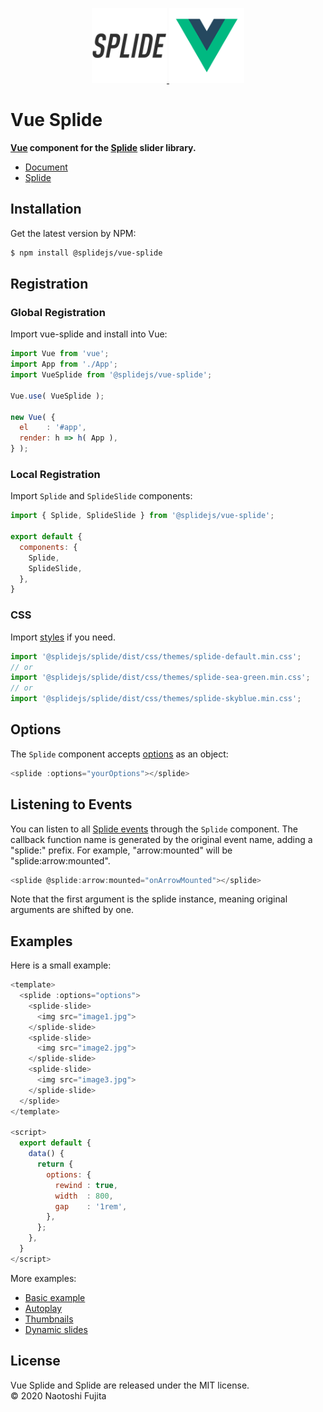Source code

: <p align="center">
    <a href="https://splidejs.com" target="_blank">
        <img width="120px" src="images/splide-logo.png">
    </a>
    <a href="https://vuejs.org/" target="_blank">
        <img width="120px" src="images/vue-logo.png">
    </a>
</p>

# Vue Splide
**[Vue](https://vuejs.org/) component for the [Splide](https://github.com/Splidejs/splide) slider library.**
* [Document](https://splidejs.com/integration-vue-splide/)
* [Splide](https://github.com/Splidejs/splide)

## Installation
Get the latest version by NPM:
```bash
$ npm install @splidejs/vue-splide
```

## Registration
### Global Registration
Import vue-splide and install into Vue:
```javascript
import Vue from 'vue';
import App from './App';
import VueSplide from '@splidejs/vue-splide';

Vue.use( VueSplide );

new Vue( {
  el    : '#app',
  render: h => h( App ),
} );
```

### Local Registration
Import `Splide` and `SplideSlide` components:
```javascript
import { Splide, SplideSlide } from '@splidejs/vue-splide';

export default {
  components: {
    Splide,
    SplideSlide,
  },
}
```

### CSS
Import [styles](https://splidejs.com/themes/) if you need.
```javascript
import '@splidejs/splide/dist/css/themes/splide-default.min.css';
// or
import '@splidejs/splide/dist/css/themes/splide-sea-green.min.css';
// or
import '@splidejs/splide/dist/css/themes/splide-skyblue.min.css';
```

## Options
The `Splide` component accepts [options](https://splidejs.com/options/) as an object:
```javascript
<splide :options="yourOptions"></splide>
```

## Listening to Events
You can listen to all [Splide events](https://splidejs.com/events/) through the `Splide` component. The callback function name is generated by the original event name, adding a "splide:" prefix. For example, "arrow:mounted" will be "splide:arrow:mounted".
```javascript
<splide @splide:arrow:mounted="onArrowMounted"></splide>
```
Note that the first argument is the splide instance, meaning original arguments are shifted by one.

## Examples
Here is a small example:
```javascript
<template>
  <splide :options="options">
    <splide-slide>
      <img src="image1.jpg">
    </splide-slide>
    <splide-slide>
      <img src="image2.jpg">
    </splide-slide>
    <splide-slide>
      <img src="image3.jpg">
    </splide-slide>
  </splide>
</template>

<script>
  export default { 
    data() {
      return {
        options: {
          rewind : true,
          width  : 800,
          gap    : '1rem',
        },
      };
    },
  }
</script>
```
More examples:
* [Basic example](https://github.com/Splidejs/vue-splide/blob/master/src/js/examples/components/BasicExample.vue)
* [Autoplay](https://github.com/Splidejs/vue-splide/blob/master/src/js/examples/components/AutoplayExample.vue)
* [Thumbnails](https://github.com/Splidejs/vue-splide/blob/master/src/js/examples/components/ThumbnailsExample.vue)
* [Dynamic slides](https://github.com/Splidejs/vue-splide/blob/master/src/js/examples/components/DynamicSlidesExample.vue)

## License
Vue Splide and Splide are released under the MIT license.  
© 2020 Naotoshi Fujita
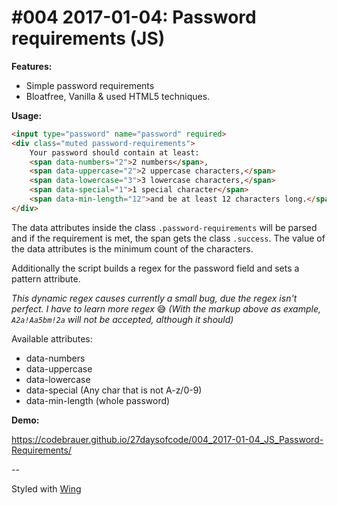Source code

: # #004 2017-01-04: Password requirements (JS)

**Features:**

- Simple password requirements
- Bloatfree, Vanilla & used HTML5 techniques.

**Usage:**

```html
<input type="password" name="password" required>
<div class="muted password-requirements">
    Your password should contain at least: 
    <span data-numbers="2">2 numbers</span>,
    <span data-uppercase="2">2 uppercase characters,</span>
    <span data-lowercase="3">3 lowercase characters,</span>
    <span data-special="1">1 special character</span>
    <span data-min-length="12">and be at least 12 characters long.</span>
</div>
```

The data attributes inside the class `.password-requirements` will be parsed and if the requirement is met, the span gets the class `.success`. The value of the data attributes is the minimum count of the characters.

Additionally the script builds a regex for the password field and sets a pattern attribute.

_This dynamic regex causes currently a small bug, due the regex isn't perfect. I have to learn more regex_ 😅 _(With the markup above as example, `A2a!Aa5bm!2a` will not be accepted, although it should)_

Available attributes:

- data-numbers
- data-uppercase
- data-lowercase
- data-special (Any char that is not A-z/0-9)
- data-min-length (whole password)


**Demo:**

https://codebrauer.github.io/27daysofcode/004_2017-01-04_JS_Password-Requirements/

--

Styled with [Wing](http://usewing.ml/)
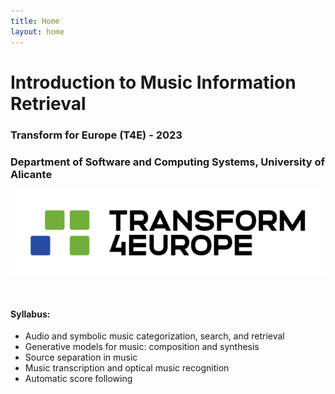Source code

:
 ```yaml
---
title: Home
layout: home
---
```


# Introduction to Music Information Retrieval

### Transform for Europe (T4E) - 2023

### Department of Software and Computing Systems, University of Alicante

![](images/Logo_Transform4Europe_official.png)


<br>


#### Syllabus:

<ul>
    <li>Audio and symbolic music categorization, search, and retrieval</li>
    <li>Generative models for music: composition and synthesis</li>
    <li>Source separation in music</li>
    <li>Music transcription and optical music recognition</li>
    <li>Automatic score following</li>
</ul>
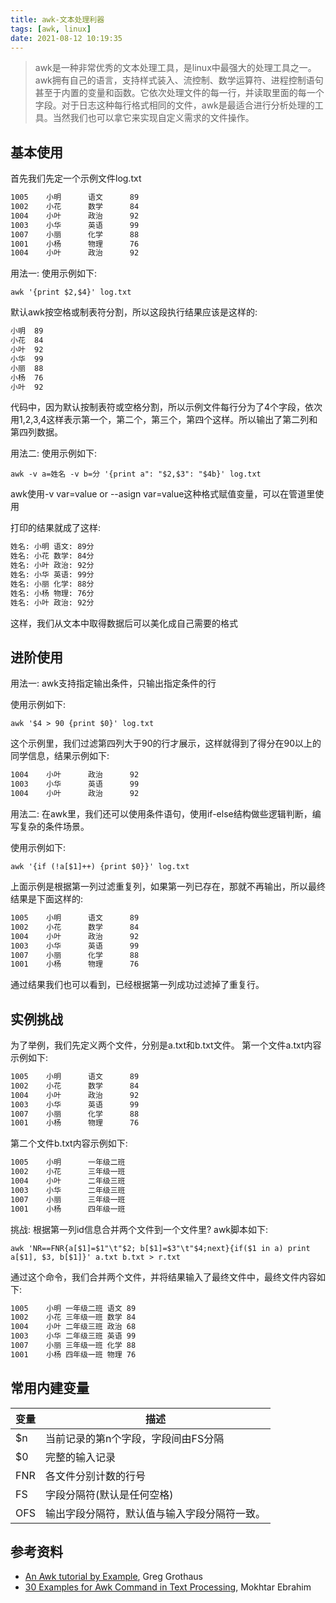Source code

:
 ```yaml
---
title: awk-文本处理利器
tags: [awk, linux]
date: 2021-08-12 10:19:35
---
```


> awk是一种非常优秀的文本处理工具，是linux中最强大的处理工具之一。awk拥有自己的语言，支持样式装入、流控制、数学运算符、进程控制语句甚至于内置的变量和函数。它依次处理文件的每一行，并读取里面的每一个字段。对于日志这种每行格式相同的文件，awk是最适合进行分析处理的工具。当然我们也可以拿它来实现自定义需求的文件操作。

## 基本使用

首先我们先定一个示例文件log.txt
```txt
1005	小明 		语文		89
1002	小花		数学		84
1004	小叶		政治		92
1003	小华		英语		99
1007	小丽		化学		88
1001	小杨		物理		76
1004	小叶		政治		92
```

用法一:
使用示例如下:
```shell
awk '{print $2,$4}' log.txt
```

默认awk按空格或制表符分割，所以这段执行结果应该是这样的:

```txt
小明 	89
小花 	84
小叶 	92
小华 	99
小丽 	88
小杨 	76
小叶 	92
```

代码中，因为默认按制表符或空格分割，所以示例文件每行分为了4个字段，依次用$1,$2,$3,$4这样表示第一个，第二个，第三个，第四个这样。所以输出了第二列和第四列数据。

用法二:
使用示例如下:
```shell
awk -v a=姓名 -v b=分 '{print a": "$2,$3": "$4b}' log.txt
```

awk使用-v var=value or --asign var=value这种格式赋值变量，可以在管道里使用

打印的结果就成了这样:
```txt
姓名: 小明 语文: 89分
姓名: 小花 数学: 84分
姓名: 小叶 政治: 92分
姓名: 小华 英语: 99分
姓名: 小丽 化学: 88分
姓名: 小杨 物理: 76分
姓名: 小叶 政治: 92分
```

这样，我们从文本中取得数据后可以美化成自己需要的格式

## 进阶使用
用法一:
awk支持指定输出条件，只输出指定条件的行

使用示例如下:
```shell
awk '$4 > 90 {print $0}' log.txt
```

这个示例里，我们过滤第四列大于90的行才展示，这样就得到了得分在90以上的同学信息，结果示例如下:

```txt
1004	小叶		政治		92
1003	小华		英语		99
1004	小叶		政治		92
```

用法二:
在awk里，我们还可以使用条件语句，使用if-else结构做些逻辑判断，编写复杂的条件场景。

使用示例如下:
```shell
awk '{if (!a[$1]++) {print $0}}' log.txt
```

上面示例是根据第一列过滤重复列，如果第一列已存在，那就不再输出，所以最终结果是下面这样的:

```txt
1005	小明 		语文		89
1002	小花		数学		84
1004	小叶		政治		92
1003	小华		英语		99
1007	小丽		化学		88
1001	小杨		物理		76
```

通过结果我们也可以看到，已经根据第一列成功过滤掉了重复行。

## 实例挑战

为了举例，我们先定义两个文件，分别是a.txt和b.txt文件。
第一个文件a.txt内容示例如下:

```txt
1005	小明 		语文		89
1002	小花		数学		84
1004	小叶		政治		92
1003	小华		英语		99
1007	小丽		化学		88
1001	小杨		物理		76
```

第二个文件b.txt内容示例如下:

```txt
1005	小明 		一年级二班
1002	小花		三年级一班
1004	小叶		二年级三班
1003	小华		二年级三班
1007	小丽		三年级一班
1001	小杨		四年级一班
```

挑战: 根据第一列id信息合并两个文件到一个文件里?
awk脚本如下:
```shell
awk 'NR==FNR{a[$1]=$1"\t"$2; b[$1]=$3"\t"$4;next}{if($1 in a) print a[$1], $3, b[$1]}' a.txt b.txt > r.txt
```

通过这个命令，我们合并两个文件，并将结果输入了最终文件中，最终文件内容如下:

```txt
1005	小明 一年级二班 语文	89
1002	小花 三年级一班 数学	84
1004	小叶 二年级三班 政治	68
1003	小华 二年级三班 英语	99
1007	小丽 三年级一班 化学	88
1001	小杨 四年级一班 物理	76
```

## 常用内建变量

|  变量   | 描述  									|
|  ----  | ----  									|
| $n     | 当前记录的第n个字段，字段间由FS分隔  		|
| $0     | 完整的输入记录					    		|
| FNR	 | 各文件分别计数的行号						|
| FS	 | 字段分隔符(默认是任何空格)					|
| OFS	 | 输出字段分隔符，默认值与输入字段分隔符一致。	|


## 参考资料

- [An Awk tutorial by Example](https://gregable.com/2010/09/why-you-should-know-just-little-awk.html), Greg Grothaus
- [30 Examples for Awk Command in Text Processing](https://likegeeks.com/awk-command/), Mokhtar Ebrahim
▬▬▬
WHAT IS EXPECTED >> Once you find the line with "component accepts [options](https://splidejs.com/options/)" in the entries above, output it and each line after it up to and including the line with "## Listening to Events", and nothing else.

EXERCISE ANSWER >>
The `Splide` component accepts [options](https://splidejs.com/options/) as an object:
```javascript
<splide :options="yourOptions"></splide>
```

## Listening to Events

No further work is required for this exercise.